The Debt Crisis Weighing Down the World’s Least Developed Countries
Debt has become a mounting challenge for developing nations, particularly the least developed countries (LDCs). These nations face higher borrowing costs, weaker debt management capabilities, and limited representation in key international forums that address debt issues.
The COVID-19 pandemic significantly worsened the financial situation for LDCs, driving up public debt, much of it external. The crisis was further compounded by global issues such as the war in Ukraine and the escalating climate emergency. These events have increased the demand for public spending, while currency devaluations have pushed up the cost of repaying foreign debts.
While modest improvements in debt conditions are forecast, concerns persist about the sustainability of LDCs’ debt burdens, especially in the face of future crises. According to the International Monetary Fund (IMF), 20 out of the 43 LDCs assessed are already in debt distress or at high risk of falling into it.
LDCs consistently run higher fiscal deficits than other developing economies, particularly those without significant natural resources. Governments ramped up spending during the pandemic to prop up struggling economies, but revenues continued to decline. By 2021, expenditures rose to 22.5% of GDP while revenues slipped to 17.7%, widening fiscal deficits. Though deficits are projected to shrink in the coming years, even a modest 1% deficit by 2025 could strain these vulnerable economies, limiting their ability to invest in crucial infrastructure and services and jeopardizing their progress toward achieving the Sustainable Development Goals (SDGs).
These challenges are amplified by rising global fiscal deficits and ballooning public debt, especially as many LDCs saw their debt-to-GDP ratios surge beyond 50% after 2020. Even before the pandemic, the debt levels were climbing, and the combined impact of economic shocks, uneven recoveries, and tight monetary policies in wealthier nations only worsened the outlook. By 2023, the debt burden of LDCs had surpassed that of other developing nations despite their lower repayment capacities and systemic hurdles within the global financial system.
As the world braces for further crises, the fiscal space for LDCs is shrinking, yet their development needs are expanding. Though debt levels are expected to slightly decrease between 2024 and 2026, they will remain elevated compared to pre-pandemic levels. Rising commodity prices, natural disasters, and political instability continue to threaten these fragile economies. Additionally, the effects of earlier interest rate hikes in developed countries continue to weigh heavily on LDCs, making debt repayment and refinancing even more challenging.

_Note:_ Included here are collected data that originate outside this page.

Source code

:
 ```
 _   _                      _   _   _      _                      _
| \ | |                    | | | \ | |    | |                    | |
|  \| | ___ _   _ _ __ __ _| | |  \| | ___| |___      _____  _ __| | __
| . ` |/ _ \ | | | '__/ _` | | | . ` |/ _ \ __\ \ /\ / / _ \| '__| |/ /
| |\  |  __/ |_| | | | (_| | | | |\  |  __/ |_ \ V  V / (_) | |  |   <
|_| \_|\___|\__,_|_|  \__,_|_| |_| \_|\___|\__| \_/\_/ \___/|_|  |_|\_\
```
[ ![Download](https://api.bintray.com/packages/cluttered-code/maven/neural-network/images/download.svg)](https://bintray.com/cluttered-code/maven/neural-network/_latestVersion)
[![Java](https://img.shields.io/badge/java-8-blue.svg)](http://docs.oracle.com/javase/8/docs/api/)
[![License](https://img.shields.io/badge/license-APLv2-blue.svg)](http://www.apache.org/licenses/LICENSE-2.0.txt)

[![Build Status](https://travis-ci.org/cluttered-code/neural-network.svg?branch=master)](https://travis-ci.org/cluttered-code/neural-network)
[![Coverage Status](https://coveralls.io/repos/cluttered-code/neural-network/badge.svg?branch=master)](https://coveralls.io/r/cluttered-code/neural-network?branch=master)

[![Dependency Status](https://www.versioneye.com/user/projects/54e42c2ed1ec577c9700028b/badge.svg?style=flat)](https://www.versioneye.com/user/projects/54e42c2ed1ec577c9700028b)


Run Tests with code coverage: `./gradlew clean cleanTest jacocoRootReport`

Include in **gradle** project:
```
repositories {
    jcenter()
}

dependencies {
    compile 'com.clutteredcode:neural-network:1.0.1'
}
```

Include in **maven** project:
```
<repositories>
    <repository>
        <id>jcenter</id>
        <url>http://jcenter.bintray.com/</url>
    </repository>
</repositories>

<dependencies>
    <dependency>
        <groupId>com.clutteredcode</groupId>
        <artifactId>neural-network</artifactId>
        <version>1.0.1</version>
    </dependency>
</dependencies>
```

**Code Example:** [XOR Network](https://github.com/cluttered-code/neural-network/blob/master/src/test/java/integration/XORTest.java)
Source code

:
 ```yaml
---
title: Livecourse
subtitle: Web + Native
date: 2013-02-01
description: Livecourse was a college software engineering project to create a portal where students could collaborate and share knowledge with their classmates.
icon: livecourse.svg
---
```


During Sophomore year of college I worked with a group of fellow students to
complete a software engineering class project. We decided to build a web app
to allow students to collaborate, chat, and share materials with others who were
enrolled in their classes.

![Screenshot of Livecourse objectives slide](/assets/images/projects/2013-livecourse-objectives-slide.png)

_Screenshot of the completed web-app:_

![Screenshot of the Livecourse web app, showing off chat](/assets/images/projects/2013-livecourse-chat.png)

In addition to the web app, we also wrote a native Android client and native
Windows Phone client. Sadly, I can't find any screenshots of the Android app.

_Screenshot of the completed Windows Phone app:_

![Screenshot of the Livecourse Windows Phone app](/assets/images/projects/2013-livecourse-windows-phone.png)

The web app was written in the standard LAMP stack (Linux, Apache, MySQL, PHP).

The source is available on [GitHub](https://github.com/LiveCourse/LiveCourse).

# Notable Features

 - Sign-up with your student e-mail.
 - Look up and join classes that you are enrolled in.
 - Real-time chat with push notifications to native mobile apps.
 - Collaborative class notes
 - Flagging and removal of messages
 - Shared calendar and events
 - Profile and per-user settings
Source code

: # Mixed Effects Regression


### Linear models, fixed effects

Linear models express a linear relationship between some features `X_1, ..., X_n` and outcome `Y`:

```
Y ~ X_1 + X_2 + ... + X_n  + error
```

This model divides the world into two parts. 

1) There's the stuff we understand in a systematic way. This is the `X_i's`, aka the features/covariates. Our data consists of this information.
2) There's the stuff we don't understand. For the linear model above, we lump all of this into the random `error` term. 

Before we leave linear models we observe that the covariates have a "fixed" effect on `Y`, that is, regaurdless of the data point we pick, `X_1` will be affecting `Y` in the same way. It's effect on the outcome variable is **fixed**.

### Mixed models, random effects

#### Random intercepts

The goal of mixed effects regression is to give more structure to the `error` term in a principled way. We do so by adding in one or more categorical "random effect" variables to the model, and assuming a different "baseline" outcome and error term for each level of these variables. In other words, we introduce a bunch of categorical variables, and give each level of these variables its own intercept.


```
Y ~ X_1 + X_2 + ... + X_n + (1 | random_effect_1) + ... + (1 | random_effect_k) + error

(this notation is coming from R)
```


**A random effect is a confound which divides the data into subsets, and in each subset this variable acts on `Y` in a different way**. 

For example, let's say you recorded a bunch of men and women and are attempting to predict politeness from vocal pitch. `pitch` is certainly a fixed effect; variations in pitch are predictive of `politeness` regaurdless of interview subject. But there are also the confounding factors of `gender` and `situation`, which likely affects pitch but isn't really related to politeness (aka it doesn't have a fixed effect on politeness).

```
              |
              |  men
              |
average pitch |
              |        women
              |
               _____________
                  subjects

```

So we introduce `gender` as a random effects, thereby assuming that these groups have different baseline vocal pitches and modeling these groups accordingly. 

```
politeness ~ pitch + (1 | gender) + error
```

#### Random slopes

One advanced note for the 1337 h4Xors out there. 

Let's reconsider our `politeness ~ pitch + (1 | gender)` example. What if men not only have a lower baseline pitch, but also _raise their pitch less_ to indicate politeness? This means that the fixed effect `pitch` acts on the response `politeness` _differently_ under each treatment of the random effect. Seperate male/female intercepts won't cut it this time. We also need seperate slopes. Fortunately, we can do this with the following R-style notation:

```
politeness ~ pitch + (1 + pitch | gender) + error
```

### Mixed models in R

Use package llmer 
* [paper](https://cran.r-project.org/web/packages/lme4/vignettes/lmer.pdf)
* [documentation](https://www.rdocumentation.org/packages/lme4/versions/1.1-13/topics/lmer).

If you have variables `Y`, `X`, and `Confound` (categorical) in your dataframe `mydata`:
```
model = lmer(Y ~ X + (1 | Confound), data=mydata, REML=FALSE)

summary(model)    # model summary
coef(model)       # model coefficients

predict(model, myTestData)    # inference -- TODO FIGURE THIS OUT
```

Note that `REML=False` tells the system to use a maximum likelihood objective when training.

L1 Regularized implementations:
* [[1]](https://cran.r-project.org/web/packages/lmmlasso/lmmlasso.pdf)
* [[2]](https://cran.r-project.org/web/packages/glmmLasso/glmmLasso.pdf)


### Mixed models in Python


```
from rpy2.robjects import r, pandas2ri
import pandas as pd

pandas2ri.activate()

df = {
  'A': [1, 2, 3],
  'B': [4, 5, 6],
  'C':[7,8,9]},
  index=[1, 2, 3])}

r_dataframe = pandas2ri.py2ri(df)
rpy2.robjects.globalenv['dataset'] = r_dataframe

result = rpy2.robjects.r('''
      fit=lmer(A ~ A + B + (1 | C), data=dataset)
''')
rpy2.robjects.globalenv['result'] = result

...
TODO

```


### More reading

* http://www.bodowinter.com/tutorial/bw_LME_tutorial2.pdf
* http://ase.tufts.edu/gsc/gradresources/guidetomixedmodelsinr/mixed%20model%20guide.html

The structural vulnerabilities of LDCs—shallow tax bases, inefficient tax systems, and reliance on unstable commodity exports—are compounded by costly external debts and currency risks. UN Trade and Development’s 2023 report highlights the urgent need for international debt reforms and expanded fiscal space for LDCs to navigate future economic shocks and make progress towards the SDGs.
The report calls on the G20 to play a leading role in promoting sustainable debt solutions for LDCs. This includes more concessional loans, debt relief programs, and reversing the declining flow of Official Development Assistance, essential to securing long-term financial stability for the world’s most vulnerable economies.